British film composer John Barry, who won five Oscars and is best known for creating music for the James Bond movies, has died of a heart attack. He was 77.
Barry's Bond compositions included Goldfinger, From Russia With Love and You Only Live Twice.
His Academy Awards included best music for Dances With Wolves, Out of Africa and Born Free.
Fellow Bond composer David Arnold wrote on his Twitter feed: "It was with a heavy heart that I tell you John Barry passed away this morning". Barry's London agent was not immediately available for comment.
"I think James Bond would have been far less cool without John Barry holding his hand," Arnold later told BBC Radio.
Barry was born John Barry Prendergast, the son of a Co Cork man, was raised in and around cinemas in the north of England. His father was a projectionist in the silent movie era and ended up owning a small chain of cinemas, which Barry Snr and Jnr regularly visited.

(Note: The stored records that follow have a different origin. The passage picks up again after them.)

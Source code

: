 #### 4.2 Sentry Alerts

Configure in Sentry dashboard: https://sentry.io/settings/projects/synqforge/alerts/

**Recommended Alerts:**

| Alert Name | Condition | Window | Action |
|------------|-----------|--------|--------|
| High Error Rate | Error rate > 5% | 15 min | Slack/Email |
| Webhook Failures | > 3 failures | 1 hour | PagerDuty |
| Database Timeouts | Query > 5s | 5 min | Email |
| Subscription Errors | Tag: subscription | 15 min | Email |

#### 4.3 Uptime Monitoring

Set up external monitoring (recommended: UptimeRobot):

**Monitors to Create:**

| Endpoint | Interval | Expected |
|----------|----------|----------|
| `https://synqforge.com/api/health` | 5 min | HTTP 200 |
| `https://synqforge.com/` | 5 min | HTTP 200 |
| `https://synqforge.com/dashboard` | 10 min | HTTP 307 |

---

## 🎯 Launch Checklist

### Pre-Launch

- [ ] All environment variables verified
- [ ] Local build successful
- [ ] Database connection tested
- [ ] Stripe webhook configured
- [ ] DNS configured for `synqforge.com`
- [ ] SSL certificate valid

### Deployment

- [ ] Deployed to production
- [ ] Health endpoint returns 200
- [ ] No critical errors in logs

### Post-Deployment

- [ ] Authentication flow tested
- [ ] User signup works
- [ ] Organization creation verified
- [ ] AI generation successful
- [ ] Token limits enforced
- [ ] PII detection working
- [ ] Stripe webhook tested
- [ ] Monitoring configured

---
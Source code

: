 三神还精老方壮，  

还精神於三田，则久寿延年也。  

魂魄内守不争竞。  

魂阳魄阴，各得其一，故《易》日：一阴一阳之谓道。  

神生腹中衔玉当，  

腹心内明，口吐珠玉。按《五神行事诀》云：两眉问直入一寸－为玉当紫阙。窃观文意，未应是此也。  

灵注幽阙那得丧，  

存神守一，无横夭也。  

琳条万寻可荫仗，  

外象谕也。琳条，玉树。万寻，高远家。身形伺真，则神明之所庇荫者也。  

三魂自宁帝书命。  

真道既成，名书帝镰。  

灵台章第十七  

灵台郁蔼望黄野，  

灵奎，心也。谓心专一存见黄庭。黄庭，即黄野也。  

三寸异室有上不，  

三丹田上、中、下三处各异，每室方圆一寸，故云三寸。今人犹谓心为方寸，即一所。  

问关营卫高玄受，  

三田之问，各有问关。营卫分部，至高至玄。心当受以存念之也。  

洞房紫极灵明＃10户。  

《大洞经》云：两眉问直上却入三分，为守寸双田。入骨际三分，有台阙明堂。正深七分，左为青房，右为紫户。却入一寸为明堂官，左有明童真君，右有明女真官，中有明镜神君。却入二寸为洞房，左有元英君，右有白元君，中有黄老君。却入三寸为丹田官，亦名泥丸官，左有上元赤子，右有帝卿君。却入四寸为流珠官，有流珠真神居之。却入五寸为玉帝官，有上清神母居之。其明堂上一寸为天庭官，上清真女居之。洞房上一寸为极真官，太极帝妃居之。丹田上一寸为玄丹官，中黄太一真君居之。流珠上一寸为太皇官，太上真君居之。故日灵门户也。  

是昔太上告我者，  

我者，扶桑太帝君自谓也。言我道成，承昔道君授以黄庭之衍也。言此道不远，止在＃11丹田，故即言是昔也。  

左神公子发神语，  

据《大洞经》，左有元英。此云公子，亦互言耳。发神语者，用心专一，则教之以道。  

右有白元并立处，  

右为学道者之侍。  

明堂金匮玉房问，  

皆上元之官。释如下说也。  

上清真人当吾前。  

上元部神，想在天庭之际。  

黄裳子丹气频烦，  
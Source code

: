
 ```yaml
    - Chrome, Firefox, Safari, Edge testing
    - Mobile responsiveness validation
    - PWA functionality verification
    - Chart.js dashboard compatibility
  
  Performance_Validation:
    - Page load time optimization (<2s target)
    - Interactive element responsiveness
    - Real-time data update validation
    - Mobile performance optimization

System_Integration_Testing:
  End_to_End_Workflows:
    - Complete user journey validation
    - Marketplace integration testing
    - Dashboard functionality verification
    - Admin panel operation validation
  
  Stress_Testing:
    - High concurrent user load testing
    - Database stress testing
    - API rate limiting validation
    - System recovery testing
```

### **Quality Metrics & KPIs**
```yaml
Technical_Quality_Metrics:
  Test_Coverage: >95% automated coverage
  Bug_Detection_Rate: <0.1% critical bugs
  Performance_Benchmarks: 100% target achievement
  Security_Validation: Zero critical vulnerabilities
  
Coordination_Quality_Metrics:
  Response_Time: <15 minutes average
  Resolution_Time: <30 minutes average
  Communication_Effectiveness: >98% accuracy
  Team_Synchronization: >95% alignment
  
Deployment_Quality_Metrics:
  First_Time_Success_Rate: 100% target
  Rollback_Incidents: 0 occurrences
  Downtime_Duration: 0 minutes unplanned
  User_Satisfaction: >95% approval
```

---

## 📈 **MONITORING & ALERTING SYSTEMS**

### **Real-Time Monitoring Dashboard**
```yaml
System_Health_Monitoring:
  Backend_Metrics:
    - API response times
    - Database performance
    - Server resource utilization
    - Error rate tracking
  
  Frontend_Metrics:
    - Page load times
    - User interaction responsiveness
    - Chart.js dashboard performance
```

In his teens, Barry soaked up the soundtrack work of Max Steiner and Bernard Herrmann, spent a couple of national service years in the British army and graduated towards the burgeoning post-war youth pop market with an outfit called the John Barry Seven.
From there, he moved to television, including BBC's Drumbeat and to youth cult movies such as Beat Girl, his music informed as much by soundtrack composers as by Duane Eddy and Dizzy Gillespie. From there it was a lifestyle of champagne suppers and starlets as Bond movies paved the way for somewhat more serious films such as Midnight Cowboy, Out of Africa and Dances with Wolves.
He was made an OBE and was awarded a Bafta fellowship in 2005 in recognition of his work.
Barry's style, complete with lush strings and grand orchestral movements, was instantly recognisable and influenced stars including Robbie Williams, whose 1998 number one hit Millennium was inspired by the theme to You Only Live Twice.